I can leave town with Ellen now, and nobody will ever know what happened. I can even go to work for Caldwell if I like—he’s grateful enough, and he has reason to keep his mouth shut. On the other hand, I can spill the works. I can go to the authorities and lay the whole mess on the table.
There’s no need to “confess” anything. I don’t feel that compulsion. My own part in the racket was no better and no worse than the role played by thousands who still operate their phony “self-help” swindles today.

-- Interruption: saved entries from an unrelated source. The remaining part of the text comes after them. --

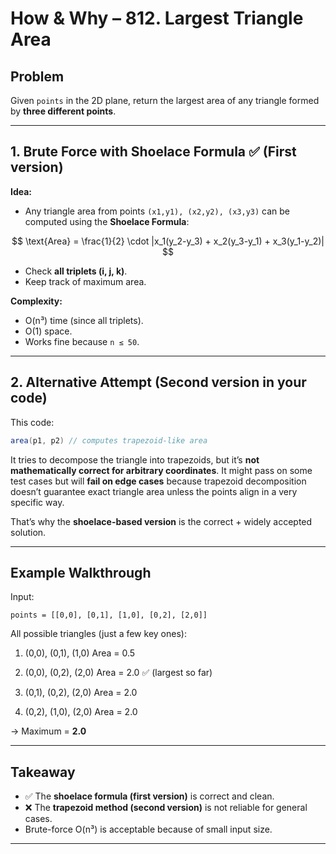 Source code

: # How & Why – 812. Largest Triangle Area

## Problem

Given `points` in the 2D plane, return the largest area of any triangle formed by **three different points**.

---

## 1. Brute Force with Shoelace Formula ✅ (First version)

**Idea:**

* Any triangle area from points `(x1,y1), (x2,y2), (x3,y3)` can be computed using the **Shoelace Formula**:

$$
\text{Area} = \frac{1}{2} \cdot |x_1(y_2-y_3) + x_2(y_3-y_1) + x_3(y_1-y_2)|
$$

* Check **all triplets (i, j, k)**.
* Keep track of maximum area.

**Complexity:**

* O(n³) time (since all triplets).
* O(1) space.
* Works fine because `n ≤ 50`.

---

## 2. Alternative Attempt (Second version in your code)

This code:

```java
area(p1, p2) // computes trapezoid-like area
```

It tries to decompose the triangle into trapezoids, but it’s **not mathematically correct for arbitrary coordinates**. It might pass on some test cases but will **fail on edge cases** because trapezoid decomposition doesn’t guarantee exact triangle area unless the points align in a very specific way.

That’s why the **shoelace-based version** is the correct + widely accepted solution.

---

## Example Walkthrough

Input:

```
points = [[0,0], [0,1], [1,0], [0,2], [2,0]]
```

All possible triangles (just a few key ones):

1. (0,0), (0,1), (1,0)
   Area = 0.5

2. (0,0), (0,2), (2,0)
   Area = 2.0 ✅ (largest so far)

3. (0,1), (0,2), (2,0)
   Area = 2.0

4. (0,2), (1,0), (2,0)
   Area = 2.0

→ Maximum = **2.0**

---

## Takeaway

* ✅ The **shoelace formula (first version)** is correct and clean.
* ❌ The **trapezoid method (second version)** is not reliable for general cases.
* Brute-force O(n³) is acceptable because of small input size.

---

But that’s just the point. I’ve been doing a lot of thinking lately. Maybe it would help someone if I told the truth. Maybe it would make it a little easier for the suckers and a little harder for those who prey upon them. I have no illusions about breaking up the whole system, but it might do some good.
Ellen and I can go away, today. Or I can stay here and face the music, risk taking a rap if they want to pin one on me for what happened. Writing it all down here, the way I have these past weeks, I’ve been trying to make up my mind. I can turn it over to the authorities tomorrow. Or I can burn it, the way the Professor was burned, the way the past was burned.
What should I do? Will I be a seeker or a sucker? And which is which? I think I’m going to leave those questions for Ellen to decide. She’ll know what’s best for me and for both of us.
Yes, I’ll ask her. And whatever she says, I’ll do. Just as long as she remembers to call me “Eddie.”